Konuyu siyasaset sahnesinde ele alıp baktığımızda görürüz ki ; idelojik haraketler mensuplarının ( Hemen her alanda ) nasıl davranmaları gerektiği konusunda davranış kalıpları ortaya koymaktadılar . Mensuplarının  bu kalıplar çerçevesinde davranmalarını beklemektedirler . Kişi üyesi olduğu veya gönül bağı kurduğu  ideolojik haraketin kural ve kaydelerine uygun davrandığı sürece kabul görür onaylanır , harekeret içinde mevki makam edinir . Hareketin kural ve kaydelerine uygun davranmayan üyeler haraketin ilgili kurullarınca dışlanır , kısaca hareketin koyduğu kural ve kaydelere uygun davranmayanlar , haraketin belirlediği yasal yaptırımlar uygulanarak uyumsuz ve uygunsuz kişiler  olarak ilan edilirler!
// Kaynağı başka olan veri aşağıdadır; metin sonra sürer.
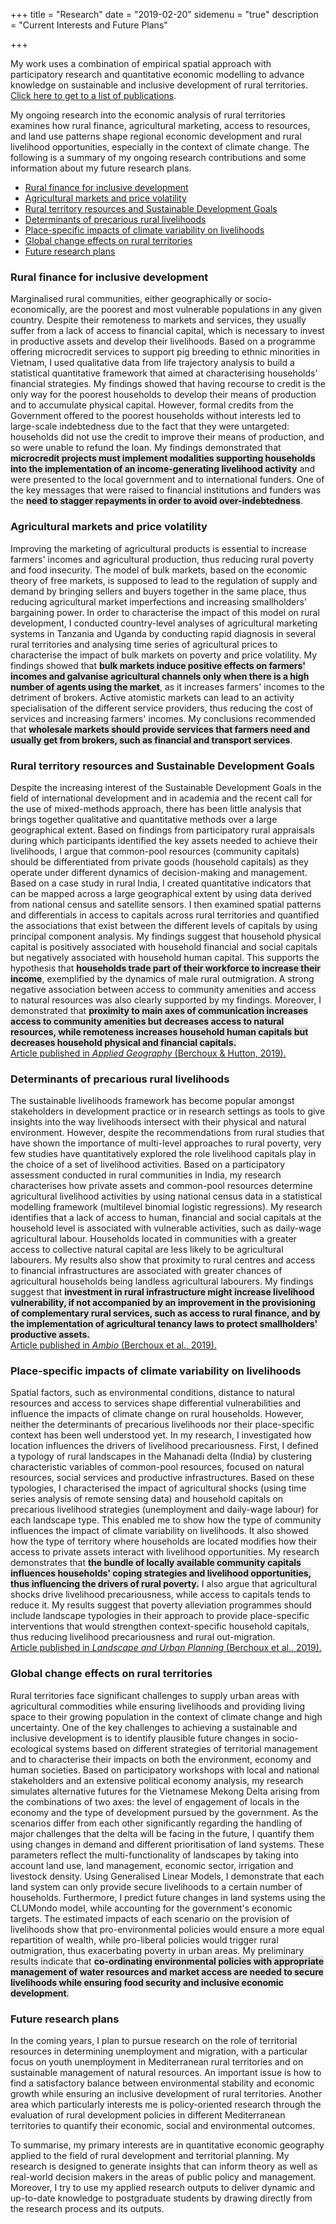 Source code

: +++
title = "Research"
date = "2019-02-20"
sidemenu = "true"
description = "Current Interests and Future Plans"

+++

My work uses a combination of empirical spatial approach with participatory research and quantitative economic modelling to advance knowledge on sustainable and inclusive development of rural territories.
[Click here to get to a list of publications](/papers/).

My ongoing research into the economic analysis of rural territories examines how rural finance, agricultural marketing, access to resources, and land use patterns shape regional economic development and rural livelihood opportunities, especially in the context of climate change. The following is a summary of my ongoing research contributions and some information about my future research plans.

- [Rural finance for inclusive development](#rural-finance-for-inclusive-development)
- [Agricultural markets and price volatility](#agricultural-markets-and-price-volatility)
- [Rural territory resources and Sustainable Development Goals](#rural-territory-resources-and-sustainable-development-goals)
- [Determinants of precarious rural livelihoods](#determinants-of-precarious-rural-livelihoods)
- [Place-specific impacts of climate variability on livelihoods](#place-specific-impacts-of-climate-variability-on-livelihoods)
- [Global change effects on rural territories](#global-change-effects-on-rural-territories)
- [Future research plans](#future-research-plans)



### Rural finance for inclusive development

Marginalised rural communities, either geographically or socio-economically, are the poorest and most vulnerable populations in any given country. Despite their remoteness to markets and services, they usually suffer from a lack of access to financial capital, which is necessary to invest in productive assets and develop their livelihoods. Based on a programme offering microcredit services to support pig breeding to ethnic minorities in Vietnam, I used qualitative data from life trajectory analysis to build a statistical quantitative framework that aimed at characterising households' financial strategies. My findings showed that having recourse to credit is the only way for the poorest households to develop their means of production and to accumulate physical capital. However, formal credits from the Government offered to the poorest households without interests led to large-scale indebtedness due to the fact that they were untargeted: households did not use the credit to improve their means of production, and so were unable to refund the loan. My findings demonstrated that <span style="background-color: #E1E1E1">**microcredit projects must implement modalities supporting households into the implementation of an income-generating livelihood activity**</span> and were presented to the local government and to international funders. One of the key messages that were raised to financial institutions and funders was the <span style="background-color: #E1E1E1">**need to stagger repayments in order to avoid over-indebtedness**</span>.



### Agricultural markets and price volatility

Improving the marketing of agricultural products is essential to increase farmers' incomes and agricultural production, thus reducing rural poverty and food insecurity. The model of bulk markets, based on the economic theory of free markets, is supposed to lead to the regulation of supply and demand by bringing sellers and buyers together in the same place, thus reducing agricultural market imperfections and increasing smallholders' bargaining power. In order to characterise the impact of this model on rural development, I conducted country-level analyses of agricultural marketing systems in Tanzania and Uganda by conducting rapid diagnosis in several rural territories and analysing time series of agricultural prices to characterise the impact of bulk markets on poverty and price volatility. My findings showed that <span style="background-color: #E1E1E1">**bulk markets induce positive effects on farmers' incomes and galvanise agricultural channels only when there is a high number of agents using the market**</span>, as it increases farmers' incomes to the detriment of brokers.  Active atomistic markets can lead to an activity specialisation of the different service providers, thus reducing the cost of services and increasing farmers' incomes. My conclusions recommended that <span style="background-color: #E1E1E1">**wholesale markets should provide services that farmers need and usually get from brokers, such as financial and transport services**</span>.



### Rural territory resources and Sustainable Development Goals

Despite the increasing interest of the Sustainable Development Goals in the field of international development and in academia and the recent call for the use of mixed-methods approach, there has been little analysis that brings together qualitative and quantitative methods over a large geographical extent. Based on findings from participatory rural appraisals during which participants identified the key assets needed to achieve their livelihoods, I argue that common-pool resources (community capitals) should be differentiated from private goods (household capitals) as they operate under different dynamics of decision-making and management. Based on a case study in rural India, I created quantitative indicators that can be mapped across a large geographical extent by using data derived from national census and satellite sensors. I then examined spatial patterns and differentials in access to capitals across rural territories and quantified the associations that exist between the different levels of capitals by using principal component analysis. My findings suggest that household physical capital is positively associated with household financial and social capitals but negatively associated with household human capital. This supports the hypothesis that <span style="background-color: #E1E1E1">**households trade part of their workforce to increase their income**</span>, exemplified by the dynamics of male rural outmigration. A strong negative association between access to community amenities and access to natural resources was also clearly supported by my findings. Moreover, I demonstrated that <span style="background-color: #E1E1E1">**proximity to main axes of communication increases access to community amenities but decreases access to natural resources, while remoteness increases household human capitals but decreases household physical and financial capitals.**</span> </br>  [Article published in *Applied Geography* (Berchoux & Hutton, 2019).](https://www.sciencedirect.com/science/article/pii/S0143622818306507)



### Determinants of precarious rural livelihoods

The sustainable livelihoods framework has become popular amongst stakeholders in development practice or in research settings as tools to give insights into the way livelihoods intersect with their physical and natural environment. However, despite the recommendations from rural studies that have shown the importance of multi-level approaches to rural poverty, very few studies have quantitatively explored the role livelihood capitals play in the choice of a set of livelihood activities. Based on a participatory assessment conducted in rural communities in India, my research characterises how private assets and common-pool resources determine agricultural livelihood activities by using national census data in a statistical modelling framework (multilevel binomial logistic regressions). My research identifies that a lack of access to human, financial and social capitals at the household level is associated with vulnerable activities, such as daily-wage agricultural labour. Households located in communities with a greater access to collective natural capital are less likely to be agricultural labourers. My results also show that proximity to rural centres and access to financial infrastructures are associated with greater chances of agricultural households being landless agricultural labourers. My findings suggest that <span style="background-color: #E1E1E1">**investment in rural infrastructure might increase livelihood vulnerability, if not accompanied by an improvement in the provisioning of complementary rural services, such as access to rural finance, and by the implementation of agricultural tenancy laws to protect smallholders' productive assets.**</span> </br> [Article published in *Ambio* (Berchoux et al., 2019).](https://link.springer.com/article/10.1007%2Fs13280-019-01150-9)



### Place-specific impacts of climate variability on livelihoods

Spatial factors, such as environmental conditions, distance to natural resources and access to services shape differential vulnerabilities and influence the impacts of climate change on rural households. However, neither the determinants of precarious livelihoods nor their place-specific context has been well understood yet. In my research, I investigated how location influences the drivers of livelihood precariousness. First, I defined a typology of rural landscapes in the Mahanadi delta (India) by clustering characteristic variables of common-pool resources, focused on natural resources, social services and productive infrastructures. Based on these typologies, I characterised the impact of agricultural shocks (using time series analysis of remote sensing data) and household capitals on precarious livelihood strategies (unemployment and daily-wage labour) for each landscape type. This enabled me to show how the type of community influences the impact of climate variability on livelihoods. It also showed how the type of territory where households are located modifies how their access to private assets interact with livelihood opportunities. My research demonstrates that <span style="background-color: #E1E1E1">**the bundle of locally available community capitals influences households' coping strategies and livelihood opportunities, thus influencing the drivers of rural poverty.**</span> I also argue that agricultural shocks drive livelihood precariousness, while access to capitals tends to reduce it. My results suggest that poverty alleviation programmes should include landscape typologies in their approach to provide place-specific interventions that would strengthen context-specific household capitals, thus reducing livelihood precariousness and rural out-migration.</span> </br> [Article published in *Landscape and Urban Planning* (Berchoux et al., 2019).](https://www.sciencedirect.com/science/article/pii/S0169204618305255#f0015)




### Global change effects on rural territories

Rural territories face significant challenges to supply urban areas with agricultural commodities while ensuring livelihoods and providing living space to their growing population in the context of climate change and high uncertainty. One of the key challenges to achieving a sustainable and inclusive development is to identify plausible future changes in socio-ecological systems based on different strategies of territorial management and to characterise their impacts on both the environment, economy and human societies. Based on participatory workshops with local and national stakeholders and an extensive political economy analysis, my research simulates alternative futures for the Vietnamese Mekong Delta arising from the combinations of two axes: the level of engagement of locals in the economy and the type of development pursued by the government. As the scenarios differ from each other significantly regarding the handling of major challenges that the delta will be facing in the future, I quantify them using changes in demand and different prioritisation of land systems. These parameters reflect the multi-functionality of landscapes by taking into account land use, land management, economic sector, irrigation and livestock density. Using Generalised Linear Models, I demonstrate that each land system can only provide secure livelihoods to a certain number of households. Furthermore, I predict future changes in land systems using the CLUMondo model, while accounting for the government's economic targets. The estimated impacts of each scenario on the provision of livelihoods show that pro-environmental policies would ensure a more equal repartition of wealth, while pro-liberal policies would trigger rural outmigration, thus exacerbating poverty in urban areas. My preliminary results indicate that <span style="background-color: #E1E1E1">**co-ordinating environmental policies with appropriate management of water resources and market access are needed to secure livelihoods while ensuring food security and inclusive economic development**.</span>



### Future research plans

In the coming years, I plan to pursue research on the role of territorial resources in determining unemployment and migration, with a particular focus on youth unemployment in Mediterranean rural territories and on sustainable management of natural resources. An important issue is how to find a satisfactory balance between environmental stability and economic growth while ensuring an inclusive development of rural territories. Another area which particularly interests me is policy-oriented research through the evaluation of rural development policies in different Mediterranean territories to quantify their economic, social and environmental outcomes.

To summarise, my primary interests are in quantitative economic geography applied to the field of rural development and territorial planning. My research is designed to generate insights that can inform theory as well as real-world decision makers in the areas of public policy and management. Moreover, I try to use my applied research outputs to deliver dynamic and up-to-date knowledge to postgraduate students by drawing directly from the research process and its outputs.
Yetişkin birer insan olarak bu tür uygulamalara maruz  kalmamak için ; aidiyet duyduğunuz siyasi haraket , savuna geldiğinz fikirlere uygun politikalar geliştiremiyor , sizi siyasi sahada temsil etmiyor , beklentilerinize cevap vermiyor ise yapmanız gereken , beklentilerinizi uygun bir lisanla izah edip , olmasını istediklerinizi veya eksik gördüklerinizi ayrıntılarıyla anlatarak beklentileriniz doğrultusunda öneri ve eleştirileri ortaya koymak olmalıdır . Bununla birlikte üyesi bulunduğunuz siyasi haraket , sizin akıl ve bilim kapasitenizin üzerinde ‘ Küresel Gerçekleri ‘ ve ülkeler siyasitini farklı algılıyor , sizin henüz anlayamadığınız siyaset izliyor olabilir . Sizler çok gerilerde kalmış olabilirsiniz. Olup bitenleri soğuk savaş döneminde öğretilen Milli Politiklar seviyesinde içselleştirmiş , bügün söylelenlere kulak asmıyor kabullenmiyor olabilirsiniz .

Yada sizler üyesi bulunduğunuz siyasal haraketin çok çok üzerinde bir enteklektüel birikime sahip olmuşsunuz . Olup bitenleri kendi akıl ve algı seviyenizde tartışıyorsunuzdur. Dolasıyla aidiet duyduğunuz siyasal haraketi , geri kalmış , politika üretemeyen ,  geleceği ön göremeyen , dünyamız ve ülkemizin sosyal gerçeklerine vakıf olmayan , sorunlara çözüm üretemeyen , zavallı ve çaresiz duruma düşmü olarak görebilirsiniz. Her iki durumda da yapmanız gereken ‘ Akıl ve Bilim ‘ terazsinin hakemliğinde konuları tartışmak, uygun görülen kararlara bağlamak, gerektiğini düşünmekteyiz .

Siyasal yapıya ‘ İtiatsiz Bağımlılık ‘ gösteren itaat etmeyen Ülkücülere şunları söylemek istiyorum ; Geçmişte ‘ Bir ölsede kurtulsak ‘ diyenler , bugün ‘ Bir gitsede kurtulsak ‘ diyorlarsa,ve yine hiçbir şey yolunda değilse,oturup ciddi bir “özeleştiri”yapmamız gerektiği  kanaatındeyim.”ölse ve gitse”lerden kurtulup,İtaatsız bağımlılık çukurunda debelenmeden,Sosyolojik süreçleri”ihtiyatlı itaatlıkla”karşılayıp,hayata devam ederseniz, kendiniz için, insanlık için,ve geleceğimiz için iyilik yapmış olursunuz.

Son söz:Geçmiş,bugün ve gelecek tercihleri yapmadan hepsini birleştirip,yeni bir gelecek kurabilirmiyiz?Buna bakmak lazım!!!Sevgiyle kalın.